- **Problem to solve**
Output the line that contains "- a project", then every line beneath it through the end of the records, exactly as given and with no other lines.
── Material shown ──
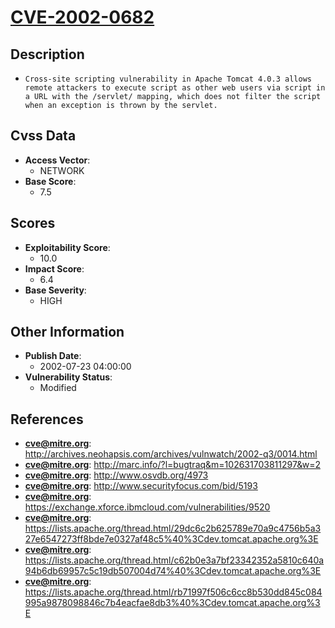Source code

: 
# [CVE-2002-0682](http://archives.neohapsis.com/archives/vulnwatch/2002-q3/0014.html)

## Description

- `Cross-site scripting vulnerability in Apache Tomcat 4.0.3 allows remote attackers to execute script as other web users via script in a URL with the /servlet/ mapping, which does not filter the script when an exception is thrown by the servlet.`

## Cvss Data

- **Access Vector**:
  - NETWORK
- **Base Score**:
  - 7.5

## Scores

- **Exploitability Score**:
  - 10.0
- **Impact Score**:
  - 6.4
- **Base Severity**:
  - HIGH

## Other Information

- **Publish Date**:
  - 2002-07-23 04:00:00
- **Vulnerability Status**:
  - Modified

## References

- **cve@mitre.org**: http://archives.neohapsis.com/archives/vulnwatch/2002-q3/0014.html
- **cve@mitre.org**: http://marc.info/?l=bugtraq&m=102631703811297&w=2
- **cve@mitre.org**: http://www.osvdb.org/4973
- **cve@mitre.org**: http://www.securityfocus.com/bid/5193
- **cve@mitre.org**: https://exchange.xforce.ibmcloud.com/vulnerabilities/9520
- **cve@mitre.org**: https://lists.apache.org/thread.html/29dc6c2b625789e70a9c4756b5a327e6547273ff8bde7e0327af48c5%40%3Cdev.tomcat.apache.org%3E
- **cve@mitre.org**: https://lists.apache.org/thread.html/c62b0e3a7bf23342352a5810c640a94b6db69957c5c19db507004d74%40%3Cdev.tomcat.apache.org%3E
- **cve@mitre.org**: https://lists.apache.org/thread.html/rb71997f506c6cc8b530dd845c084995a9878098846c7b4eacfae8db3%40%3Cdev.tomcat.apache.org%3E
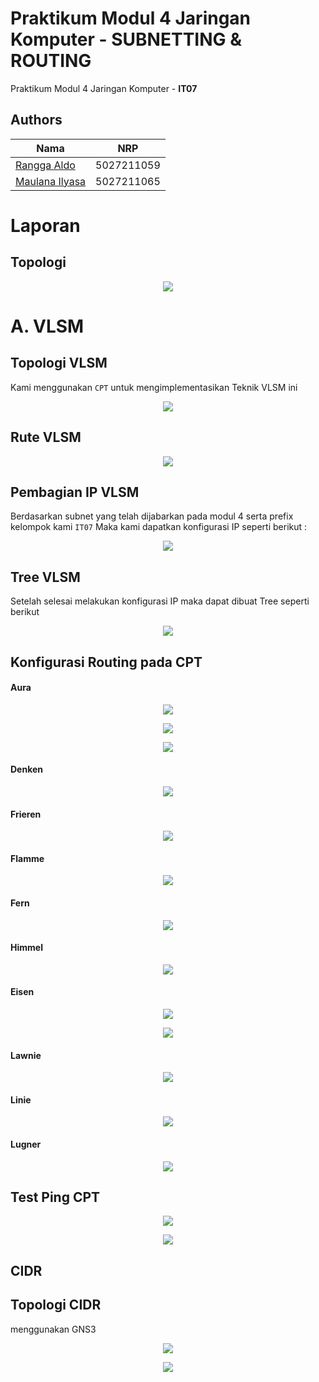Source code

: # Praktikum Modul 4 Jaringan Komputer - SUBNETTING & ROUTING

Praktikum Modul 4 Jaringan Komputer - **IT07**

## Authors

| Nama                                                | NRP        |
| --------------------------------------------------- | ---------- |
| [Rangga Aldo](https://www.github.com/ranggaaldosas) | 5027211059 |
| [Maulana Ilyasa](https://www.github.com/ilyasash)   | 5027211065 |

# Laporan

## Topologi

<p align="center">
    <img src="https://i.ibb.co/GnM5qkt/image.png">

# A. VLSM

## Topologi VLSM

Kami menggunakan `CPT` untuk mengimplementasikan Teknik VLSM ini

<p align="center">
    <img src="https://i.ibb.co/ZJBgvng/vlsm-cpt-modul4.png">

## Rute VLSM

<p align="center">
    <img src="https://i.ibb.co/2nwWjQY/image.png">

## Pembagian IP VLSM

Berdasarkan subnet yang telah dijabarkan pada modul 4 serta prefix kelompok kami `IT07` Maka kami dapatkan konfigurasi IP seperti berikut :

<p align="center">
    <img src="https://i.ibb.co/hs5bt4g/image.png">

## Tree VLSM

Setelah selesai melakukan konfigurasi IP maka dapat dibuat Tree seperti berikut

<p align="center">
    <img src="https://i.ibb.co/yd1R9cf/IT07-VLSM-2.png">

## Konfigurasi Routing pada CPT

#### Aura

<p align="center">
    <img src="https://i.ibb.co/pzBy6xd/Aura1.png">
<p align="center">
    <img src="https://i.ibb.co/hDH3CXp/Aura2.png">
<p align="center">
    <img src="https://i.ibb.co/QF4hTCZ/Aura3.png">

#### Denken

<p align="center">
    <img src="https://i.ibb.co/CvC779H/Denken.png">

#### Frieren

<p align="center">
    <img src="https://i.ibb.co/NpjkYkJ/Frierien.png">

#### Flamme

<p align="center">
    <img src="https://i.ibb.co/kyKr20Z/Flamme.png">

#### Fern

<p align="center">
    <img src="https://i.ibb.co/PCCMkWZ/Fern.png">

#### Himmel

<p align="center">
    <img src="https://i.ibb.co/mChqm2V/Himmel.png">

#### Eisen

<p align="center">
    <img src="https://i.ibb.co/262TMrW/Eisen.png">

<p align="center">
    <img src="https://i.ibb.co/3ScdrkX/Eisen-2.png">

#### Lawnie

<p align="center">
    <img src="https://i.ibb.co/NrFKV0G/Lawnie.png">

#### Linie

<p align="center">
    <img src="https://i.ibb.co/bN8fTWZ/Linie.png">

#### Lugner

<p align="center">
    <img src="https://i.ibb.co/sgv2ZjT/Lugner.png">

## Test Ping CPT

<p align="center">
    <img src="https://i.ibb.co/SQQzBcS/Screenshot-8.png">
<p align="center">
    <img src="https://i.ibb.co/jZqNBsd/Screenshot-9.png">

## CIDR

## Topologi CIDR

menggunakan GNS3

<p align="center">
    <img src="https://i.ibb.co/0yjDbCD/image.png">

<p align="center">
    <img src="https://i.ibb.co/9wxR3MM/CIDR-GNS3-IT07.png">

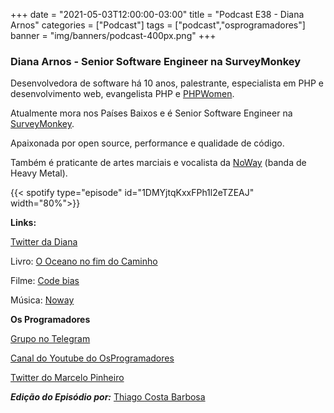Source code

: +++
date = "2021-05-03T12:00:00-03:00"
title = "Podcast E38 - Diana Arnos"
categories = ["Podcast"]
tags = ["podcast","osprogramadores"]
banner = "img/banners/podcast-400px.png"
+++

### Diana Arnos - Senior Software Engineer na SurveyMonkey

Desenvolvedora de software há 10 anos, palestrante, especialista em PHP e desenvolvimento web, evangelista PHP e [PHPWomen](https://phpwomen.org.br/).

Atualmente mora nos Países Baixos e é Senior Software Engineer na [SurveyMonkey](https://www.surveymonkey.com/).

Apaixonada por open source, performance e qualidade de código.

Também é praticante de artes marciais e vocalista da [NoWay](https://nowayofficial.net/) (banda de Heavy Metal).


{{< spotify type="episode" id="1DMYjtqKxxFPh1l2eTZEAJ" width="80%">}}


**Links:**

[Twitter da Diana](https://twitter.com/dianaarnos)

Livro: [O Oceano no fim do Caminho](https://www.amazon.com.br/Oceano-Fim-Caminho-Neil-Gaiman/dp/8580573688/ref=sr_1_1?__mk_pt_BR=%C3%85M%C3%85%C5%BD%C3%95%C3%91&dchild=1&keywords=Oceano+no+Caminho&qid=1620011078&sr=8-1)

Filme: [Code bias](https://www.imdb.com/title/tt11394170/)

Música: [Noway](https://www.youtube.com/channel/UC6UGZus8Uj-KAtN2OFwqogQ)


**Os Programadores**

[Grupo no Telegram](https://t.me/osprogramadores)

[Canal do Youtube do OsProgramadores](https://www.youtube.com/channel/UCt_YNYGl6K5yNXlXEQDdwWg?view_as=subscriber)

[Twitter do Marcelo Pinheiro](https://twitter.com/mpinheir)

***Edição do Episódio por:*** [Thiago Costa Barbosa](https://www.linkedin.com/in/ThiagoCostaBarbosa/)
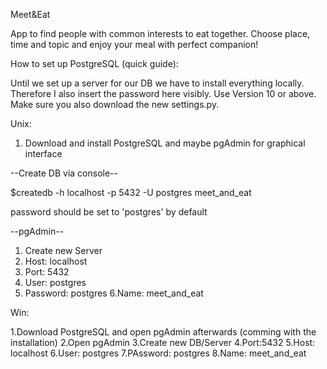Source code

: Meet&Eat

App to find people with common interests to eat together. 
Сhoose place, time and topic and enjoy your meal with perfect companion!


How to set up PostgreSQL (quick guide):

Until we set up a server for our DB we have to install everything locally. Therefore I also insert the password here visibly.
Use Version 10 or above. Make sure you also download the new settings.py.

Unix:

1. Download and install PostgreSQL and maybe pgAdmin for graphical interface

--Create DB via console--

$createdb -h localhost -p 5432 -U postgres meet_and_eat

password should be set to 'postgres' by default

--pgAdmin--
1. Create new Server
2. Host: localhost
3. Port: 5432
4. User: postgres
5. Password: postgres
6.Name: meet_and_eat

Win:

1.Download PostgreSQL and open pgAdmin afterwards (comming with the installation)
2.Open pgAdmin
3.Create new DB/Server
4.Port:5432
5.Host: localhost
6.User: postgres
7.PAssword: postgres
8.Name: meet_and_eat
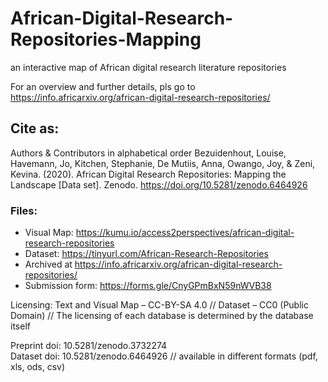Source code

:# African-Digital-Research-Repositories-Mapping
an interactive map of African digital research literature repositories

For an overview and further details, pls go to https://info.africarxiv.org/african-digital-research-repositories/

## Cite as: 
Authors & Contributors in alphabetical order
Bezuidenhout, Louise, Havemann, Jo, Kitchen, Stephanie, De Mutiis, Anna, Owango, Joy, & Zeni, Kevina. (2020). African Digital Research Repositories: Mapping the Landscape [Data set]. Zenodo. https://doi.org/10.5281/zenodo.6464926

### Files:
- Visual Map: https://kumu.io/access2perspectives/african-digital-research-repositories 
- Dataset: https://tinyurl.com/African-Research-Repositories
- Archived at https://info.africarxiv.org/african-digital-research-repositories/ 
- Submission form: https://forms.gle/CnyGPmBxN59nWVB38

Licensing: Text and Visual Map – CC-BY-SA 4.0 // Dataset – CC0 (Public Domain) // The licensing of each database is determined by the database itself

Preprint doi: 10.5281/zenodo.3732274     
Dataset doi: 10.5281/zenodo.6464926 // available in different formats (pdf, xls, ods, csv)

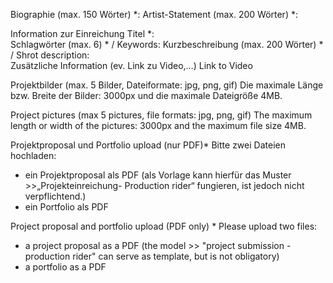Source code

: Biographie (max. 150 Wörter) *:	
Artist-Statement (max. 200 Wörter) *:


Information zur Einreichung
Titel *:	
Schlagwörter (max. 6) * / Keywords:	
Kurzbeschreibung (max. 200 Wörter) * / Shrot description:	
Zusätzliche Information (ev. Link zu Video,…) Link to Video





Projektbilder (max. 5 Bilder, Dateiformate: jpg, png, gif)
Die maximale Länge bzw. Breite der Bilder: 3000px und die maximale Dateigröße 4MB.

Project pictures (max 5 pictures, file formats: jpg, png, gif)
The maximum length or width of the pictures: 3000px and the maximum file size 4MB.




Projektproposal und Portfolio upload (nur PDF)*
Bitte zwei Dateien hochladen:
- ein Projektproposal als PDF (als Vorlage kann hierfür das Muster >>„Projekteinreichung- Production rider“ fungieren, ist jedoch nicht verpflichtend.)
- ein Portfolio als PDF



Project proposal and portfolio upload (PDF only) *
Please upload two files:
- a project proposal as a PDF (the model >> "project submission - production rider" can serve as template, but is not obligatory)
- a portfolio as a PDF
───
- **Written solution**
- a project proposal as a PDF (the model >> "project submission - production rider" can serve as template, but is not obligatory)
- a portfolio as a PDF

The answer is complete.